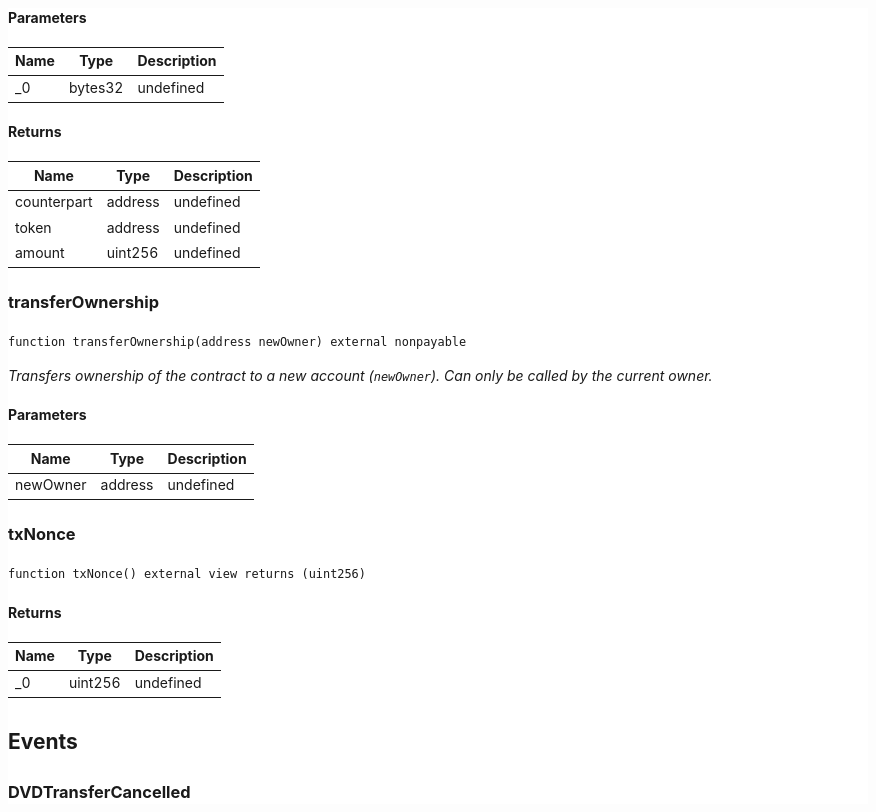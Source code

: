 #### Parameters

| Name | Type | Description |
|---|---|---|
| _0 | bytes32 | undefined |

#### Returns

| Name | Type | Description |
|---|---|---|
| counterpart | address | undefined |
| token | address | undefined |
| amount | uint256 | undefined |

### transferOwnership

```solidity
function transferOwnership(address newOwner) external nonpayable
```



*Transfers ownership of the contract to a new account (`newOwner`). Can only be called by the current owner.*

#### Parameters

| Name | Type | Description |
|---|---|---|
| newOwner | address | undefined |

### txNonce

```solidity
function txNonce() external view returns (uint256)
```






#### Returns

| Name | Type | Description |
|---|---|---|
| _0 | uint256 | undefined |



## Events

### DVDTransferCancelled
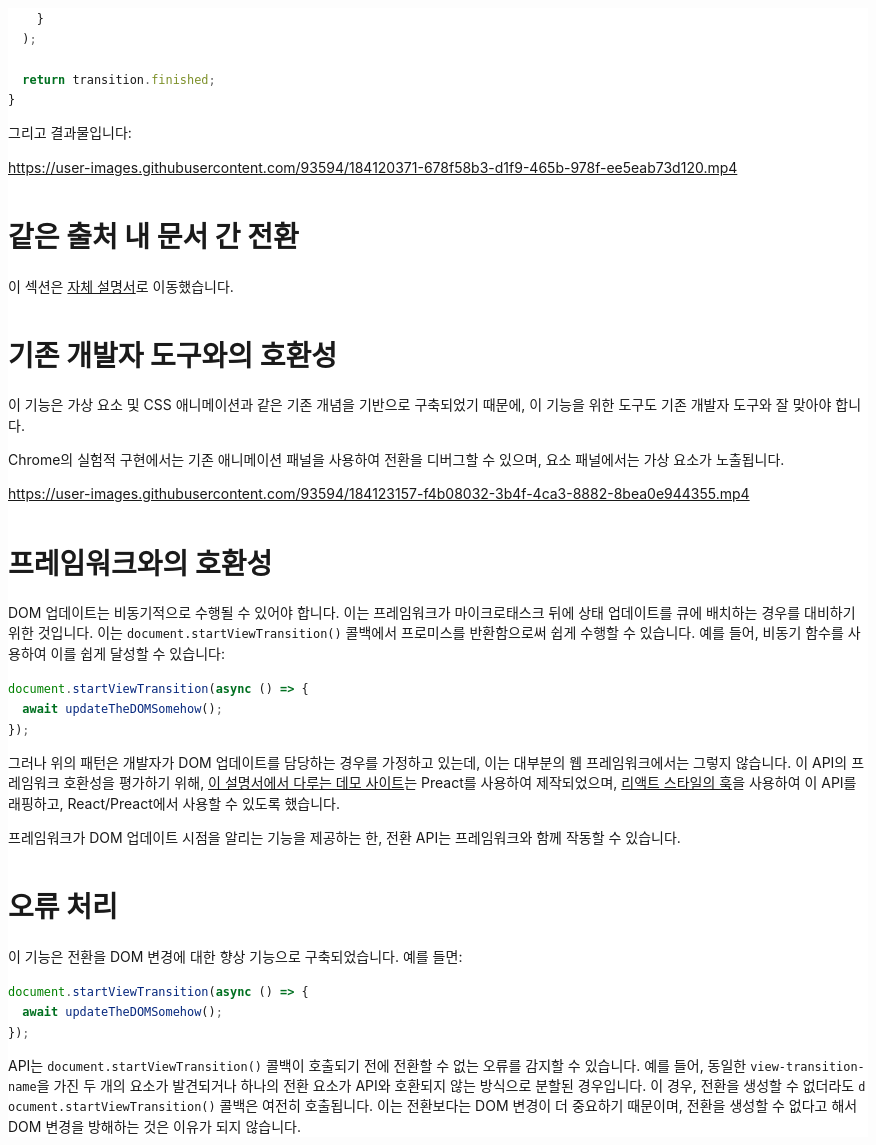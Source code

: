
 ```js
    }
  );

  return transition.finished;
}
```

그리고 결과물입니다:

https://user-images.githubusercontent.com/93594/184120371-678f58b3-d1f9-465b-978f-ee5eab73d120.mp4

# 같은 출처 내 문서 간 전환

이 섹션은 [자체 설명서](cross-doc-explainer.md)로 이동했습니다.

# 기존 개발자 도구와의 호환성

이 기능은 가상 요소 및 CSS 애니메이션과 같은 기존 개념을 기반으로 구축되었기 때문에, 이 기능을 위한 도구도 기존 개발자 도구와 잘 맞아야 합니다.

Chrome의 실험적 구현에서는 기존 애니메이션 패널을 사용하여 전환을 디버그할 수 있으며, 요소 패널에서는 가상 요소가 노출됩니다.

https://user-images.githubusercontent.com/93594/184123157-f4b08032-3b4f-4ca3-8882-8bea0e944355.mp4

# 프레임워크와의 호환성

DOM 업데이트는 비동기적으로 수행될 수 있어야 합니다. 이는 프레임워크가 마이크로태스크 뒤에 상태 업데이트를 큐에 배치하는 경우를 대비하기 위한 것입니다. 이는 `document.startViewTransition()` 콜백에서 프로미스를 반환함으로써 쉽게 수행할 수 있습니다. 예를 들어, 비동기 함수를 사용하여 이를 쉽게 달성할 수 있습니다:

```js
document.startViewTransition(async () => {
  await updateTheDOMSomehow();
});
```

그러나 위의 패턴은 개발자가 DOM 업데이트를 담당하는 경우를 가정하고 있는데, 이는 대부분의 웹 프레임워크에서는 그렇지 않습니다. 이 API의 프레임워크 호환성을 평가하기 위해, [이 설명서에서 다루는 데모 사이트](https://http203-playlist.netlify.app/)는 Preact를 사용하여 제작되었으며, [리액트 스타일의 훅](https://github.com/jakearchibald/http203-playlist/blob/main/src/shared/utils.ts#L53)을 사용하여 이 API를 래핑하고, React/Preact에서 사용할 수 있도록 했습니다.

프레임워크가 DOM 업데이트 시점을 알리는 기능을 제공하는 한, 전환 API는 프레임워크와 함께 작동할 수 있습니다.

# 오류 처리

이 기능은 전환을 DOM 변경에 대한 향상 기능으로 구축되었습니다. 예를 들면:

```js
document.startViewTransition(async () => {
  await updateTheDOMSomehow();
});
```

API는 `document.startViewTransition()` 콜백이 호출되기 전에 전환할 수 없는 오류를 감지할 수 있습니다. 예를 들어, 동일한 `view-transition-name`을 가진 두 개의 요소가 발견되거나 하나의 전환 요소가 API와 호환되지 않는 방식으로 분할된 경우입니다. 이 경우, 전환을 생성할 수 없더라도 `document.startViewTransition()` 콜백은 여전히 호출됩니다. 이는 전환보다는 DOM 변경이 더 중요하기 때문이며, 전환을 생성할 수 없다고 해서 DOM 변경을 방해하는 것은 이유가 되지 않습니다.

────────────────────────────────────────

• [Assigned task]:
Transcribe the listing word for word, but keep its pictures out of the copy.

• [Answer below]:
Source code

: #### Parameters

| Name | Type | Description |
|---|---|---|
| _0 | bytes32 | undefined |

#### Returns

| Name | Type | Description |
|---|---|---|
| counterpart | address | undefined |
| token | address | undefined |
| amount | uint256 | undefined |

### transferOwnership

```solidity
function transferOwnership(address newOwner) external nonpayable
```



*Transfers ownership of the contract to a new account (`newOwner`). Can only be called by the current owner.*

#### Parameters

| Name | Type | Description |
|---|---|---|
| newOwner | address | undefined |

### txNonce

```solidity
function txNonce() external view returns (uint256)
```






#### Returns

| Name | Type | Description |
|---|---|---|
| _0 | uint256 | undefined |



## Events

### DVDTransferCancelled
Source code

:
 ```js
    }
  );

  return transition.finished;
}
```

그리고 결과물입니다:

https://user-images.githubusercontent.com/93594/184120371-678f58b3-d1f9-465b-978f-ee5eab73d120.mp4

# 같은 출처 내 문서 간 전환

이 섹션은 [자체 설명서](cross-doc-explainer.md)로 이동했습니다.

# 기존 개발자 도구와의 호환성

이 기능은 가상 요소 및 CSS 애니메이션과 같은 기존 개념을 기반으로 구축되었기 때문에, 이 기능을 위한 도구도 기존 개발자 도구와 잘 맞아야 합니다.

Chrome의 실험적 구현에서는 기존 애니메이션 패널을 사용하여 전환을 디버그할 수 있으며, 요소 패널에서는 가상 요소가 노출됩니다.

https://user-images.githubusercontent.com/93594/184123157-f4b08032-3b4f-4ca3-8882-8bea0e944355.mp4

# 프레임워크와의 호환성

DOM 업데이트는 비동기적으로 수행될 수 있어야 합니다. 이는 프레임워크가 마이크로태스크 뒤에 상태 업데이트를 큐에 배치하는 경우를 대비하기 위한 것입니다. 이는 `document.startViewTransition()` 콜백에서 프로미스를 반환함으로써 쉽게 수행할 수 있습니다. 예를 들어, 비동기 함수를 사용하여 이를 쉽게 달성할 수 있습니다:

```js
document.startViewTransition(async () => {
  await updateTheDOMSomehow();
});
```

그러나 위의 패턴은 개발자가 DOM 업데이트를 담당하는 경우를 가정하고 있는데, 이는 대부분의 웹 프레임워크에서는 그렇지 않습니다. 이 API의 프레임워크 호환성을 평가하기 위해, [이 설명서에서 다루는 데모 사이트](https://http203-playlist.netlify.app/)는 Preact를 사용하여 제작되었으며, [리액트 스타일의 훅](https://github.com/jakearchibald/http203-playlist/blob/main/src/shared/utils.ts#L53)을 사용하여 이 API를 래핑하고, React/Preact에서 사용할 수 있도록 했습니다.

프레임워크가 DOM 업데이트 시점을 알리는 기능을 제공하는 한, 전환 API는 프레임워크와 함께 작동할 수 있습니다.

# 오류 처리

이 기능은 전환을 DOM 변경에 대한 향상 기능으로 구축되었습니다. 예를 들면:

```js
document.startViewTransition(async () => {
  await updateTheDOMSomehow();
});
```

API는 `document.startViewTransition()` 콜백이 호출되기 전에 전환할 수 없는 오류를 감지할 수 있습니다. 예를 들어, 동일한 `view-transition-name`을 가진 두 개의 요소가 발견되거나 하나의 전환 요소가 API와 호환되지 않는 방식으로 분할된 경우입니다. 이 경우, 전환을 생성할 수 없더라도 `document.startViewTransition()` 콜백은 여전히 호출됩니다. 이는 전환보다는 DOM 변경이 더 중요하기 때문이며, 전환을 생성할 수 없다고 해서 DOM 변경을 방해하는 것은 이유가 되지 않습니다.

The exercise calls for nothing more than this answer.